(Records from a data source)
::::

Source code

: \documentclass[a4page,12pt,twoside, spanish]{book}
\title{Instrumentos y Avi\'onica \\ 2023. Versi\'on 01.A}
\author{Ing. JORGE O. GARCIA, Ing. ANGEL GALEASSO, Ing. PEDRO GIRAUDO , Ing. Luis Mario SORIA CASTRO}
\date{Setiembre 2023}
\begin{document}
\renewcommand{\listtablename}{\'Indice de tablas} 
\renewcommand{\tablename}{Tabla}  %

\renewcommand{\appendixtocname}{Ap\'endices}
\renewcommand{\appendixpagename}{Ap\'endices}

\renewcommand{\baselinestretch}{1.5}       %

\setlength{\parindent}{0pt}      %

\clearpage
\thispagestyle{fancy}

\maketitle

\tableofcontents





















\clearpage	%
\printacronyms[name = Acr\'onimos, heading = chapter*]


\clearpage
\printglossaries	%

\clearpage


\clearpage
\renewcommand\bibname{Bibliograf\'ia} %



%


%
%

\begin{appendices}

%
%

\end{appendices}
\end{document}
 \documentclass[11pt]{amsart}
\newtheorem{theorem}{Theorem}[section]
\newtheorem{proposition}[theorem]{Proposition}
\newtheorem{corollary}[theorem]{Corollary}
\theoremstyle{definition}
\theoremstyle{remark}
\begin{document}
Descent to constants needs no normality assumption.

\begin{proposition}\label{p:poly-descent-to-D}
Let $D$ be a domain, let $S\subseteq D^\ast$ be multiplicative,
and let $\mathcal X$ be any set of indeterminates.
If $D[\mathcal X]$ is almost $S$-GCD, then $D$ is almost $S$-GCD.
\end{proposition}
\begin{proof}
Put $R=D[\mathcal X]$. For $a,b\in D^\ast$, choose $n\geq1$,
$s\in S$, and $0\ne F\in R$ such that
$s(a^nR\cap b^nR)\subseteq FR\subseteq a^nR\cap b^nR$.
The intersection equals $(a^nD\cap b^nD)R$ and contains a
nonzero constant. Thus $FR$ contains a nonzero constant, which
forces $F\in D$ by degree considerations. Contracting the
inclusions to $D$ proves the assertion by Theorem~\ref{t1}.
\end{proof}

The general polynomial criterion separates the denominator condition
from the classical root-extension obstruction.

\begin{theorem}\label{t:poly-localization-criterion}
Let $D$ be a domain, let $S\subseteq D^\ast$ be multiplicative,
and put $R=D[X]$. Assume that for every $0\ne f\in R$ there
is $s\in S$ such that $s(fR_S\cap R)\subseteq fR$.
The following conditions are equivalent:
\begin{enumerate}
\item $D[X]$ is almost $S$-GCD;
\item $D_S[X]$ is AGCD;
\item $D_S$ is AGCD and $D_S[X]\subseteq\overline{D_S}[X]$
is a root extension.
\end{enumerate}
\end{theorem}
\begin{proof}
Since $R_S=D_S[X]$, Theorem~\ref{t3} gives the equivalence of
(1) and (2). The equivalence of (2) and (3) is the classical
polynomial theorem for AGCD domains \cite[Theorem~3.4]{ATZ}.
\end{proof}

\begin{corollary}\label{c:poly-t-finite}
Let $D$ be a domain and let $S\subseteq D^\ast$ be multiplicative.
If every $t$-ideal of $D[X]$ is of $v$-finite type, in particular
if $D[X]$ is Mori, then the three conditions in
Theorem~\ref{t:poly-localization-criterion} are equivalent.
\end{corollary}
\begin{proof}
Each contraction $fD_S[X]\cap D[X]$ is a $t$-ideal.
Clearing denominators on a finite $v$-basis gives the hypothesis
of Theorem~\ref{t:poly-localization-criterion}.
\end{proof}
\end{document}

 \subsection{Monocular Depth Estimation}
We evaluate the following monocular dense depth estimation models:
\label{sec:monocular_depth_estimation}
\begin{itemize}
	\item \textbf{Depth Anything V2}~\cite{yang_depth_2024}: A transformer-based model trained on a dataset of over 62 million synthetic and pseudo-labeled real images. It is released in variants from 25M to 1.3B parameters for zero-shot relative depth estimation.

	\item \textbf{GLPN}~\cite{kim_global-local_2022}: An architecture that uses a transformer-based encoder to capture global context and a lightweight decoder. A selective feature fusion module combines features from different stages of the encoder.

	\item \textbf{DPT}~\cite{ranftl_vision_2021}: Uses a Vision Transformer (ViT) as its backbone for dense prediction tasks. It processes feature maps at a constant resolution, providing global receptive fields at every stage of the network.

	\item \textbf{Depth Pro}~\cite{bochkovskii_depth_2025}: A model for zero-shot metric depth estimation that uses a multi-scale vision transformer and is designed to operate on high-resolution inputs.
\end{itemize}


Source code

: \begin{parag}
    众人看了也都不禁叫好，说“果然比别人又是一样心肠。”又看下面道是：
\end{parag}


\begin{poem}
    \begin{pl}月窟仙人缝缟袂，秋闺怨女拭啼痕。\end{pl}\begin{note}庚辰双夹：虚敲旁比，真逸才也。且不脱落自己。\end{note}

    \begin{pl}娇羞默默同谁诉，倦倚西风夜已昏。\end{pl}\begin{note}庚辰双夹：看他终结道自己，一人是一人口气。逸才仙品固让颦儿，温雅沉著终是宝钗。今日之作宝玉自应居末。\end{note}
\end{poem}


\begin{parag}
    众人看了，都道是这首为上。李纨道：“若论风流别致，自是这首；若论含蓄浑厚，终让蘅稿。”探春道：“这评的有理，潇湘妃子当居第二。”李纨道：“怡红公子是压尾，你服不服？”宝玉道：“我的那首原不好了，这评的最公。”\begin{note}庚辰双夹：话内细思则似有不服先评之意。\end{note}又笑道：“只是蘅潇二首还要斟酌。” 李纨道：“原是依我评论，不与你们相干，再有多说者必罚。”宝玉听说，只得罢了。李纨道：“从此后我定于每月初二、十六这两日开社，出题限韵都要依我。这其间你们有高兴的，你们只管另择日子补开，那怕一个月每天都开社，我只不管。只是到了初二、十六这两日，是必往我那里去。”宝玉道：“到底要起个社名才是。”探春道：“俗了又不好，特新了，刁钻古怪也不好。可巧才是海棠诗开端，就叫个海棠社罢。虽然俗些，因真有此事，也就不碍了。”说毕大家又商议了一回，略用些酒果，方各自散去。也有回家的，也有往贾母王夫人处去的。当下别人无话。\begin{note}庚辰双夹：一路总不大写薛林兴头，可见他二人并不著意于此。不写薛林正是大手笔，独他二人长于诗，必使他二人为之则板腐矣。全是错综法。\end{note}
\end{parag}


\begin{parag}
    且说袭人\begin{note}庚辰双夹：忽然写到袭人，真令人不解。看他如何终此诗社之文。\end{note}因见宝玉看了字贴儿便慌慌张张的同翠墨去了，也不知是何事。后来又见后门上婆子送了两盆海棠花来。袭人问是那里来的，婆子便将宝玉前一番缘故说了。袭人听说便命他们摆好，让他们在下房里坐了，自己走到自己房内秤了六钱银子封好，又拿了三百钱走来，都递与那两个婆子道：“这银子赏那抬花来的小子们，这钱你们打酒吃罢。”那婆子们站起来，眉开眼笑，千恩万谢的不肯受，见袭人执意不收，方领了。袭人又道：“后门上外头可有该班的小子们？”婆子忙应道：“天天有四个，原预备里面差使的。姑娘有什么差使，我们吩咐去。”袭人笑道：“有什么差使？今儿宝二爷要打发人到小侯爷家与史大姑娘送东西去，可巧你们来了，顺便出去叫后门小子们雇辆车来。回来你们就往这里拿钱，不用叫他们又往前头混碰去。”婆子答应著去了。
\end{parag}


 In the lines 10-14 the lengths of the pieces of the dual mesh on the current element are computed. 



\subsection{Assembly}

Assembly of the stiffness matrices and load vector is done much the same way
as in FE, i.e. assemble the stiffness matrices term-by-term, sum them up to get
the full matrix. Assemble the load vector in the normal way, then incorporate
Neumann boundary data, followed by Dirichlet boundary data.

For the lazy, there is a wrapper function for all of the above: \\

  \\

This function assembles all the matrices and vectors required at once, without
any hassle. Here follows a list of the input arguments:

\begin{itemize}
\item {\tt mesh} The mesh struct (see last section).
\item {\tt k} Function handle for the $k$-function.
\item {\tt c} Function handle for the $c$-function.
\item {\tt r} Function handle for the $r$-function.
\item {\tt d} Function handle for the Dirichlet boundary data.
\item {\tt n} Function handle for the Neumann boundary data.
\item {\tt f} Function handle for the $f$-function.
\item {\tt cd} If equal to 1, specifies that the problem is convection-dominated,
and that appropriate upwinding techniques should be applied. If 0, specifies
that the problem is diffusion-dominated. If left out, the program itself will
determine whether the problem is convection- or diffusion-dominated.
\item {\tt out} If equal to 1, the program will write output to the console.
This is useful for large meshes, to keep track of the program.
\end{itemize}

::::

Beginning with the line that holds "that the problem is diffusion-dominated.", please return every line through the end of the data, exactly as written.

that the problem is diffusion-dominated. If left out, the program itself will
determine whether the problem is convection- or diffusion-dominated.
\item {\tt out} If equal to 1, the program will write output to the console.
This is useful for large meshes, to keep track of the program.
\end{itemize}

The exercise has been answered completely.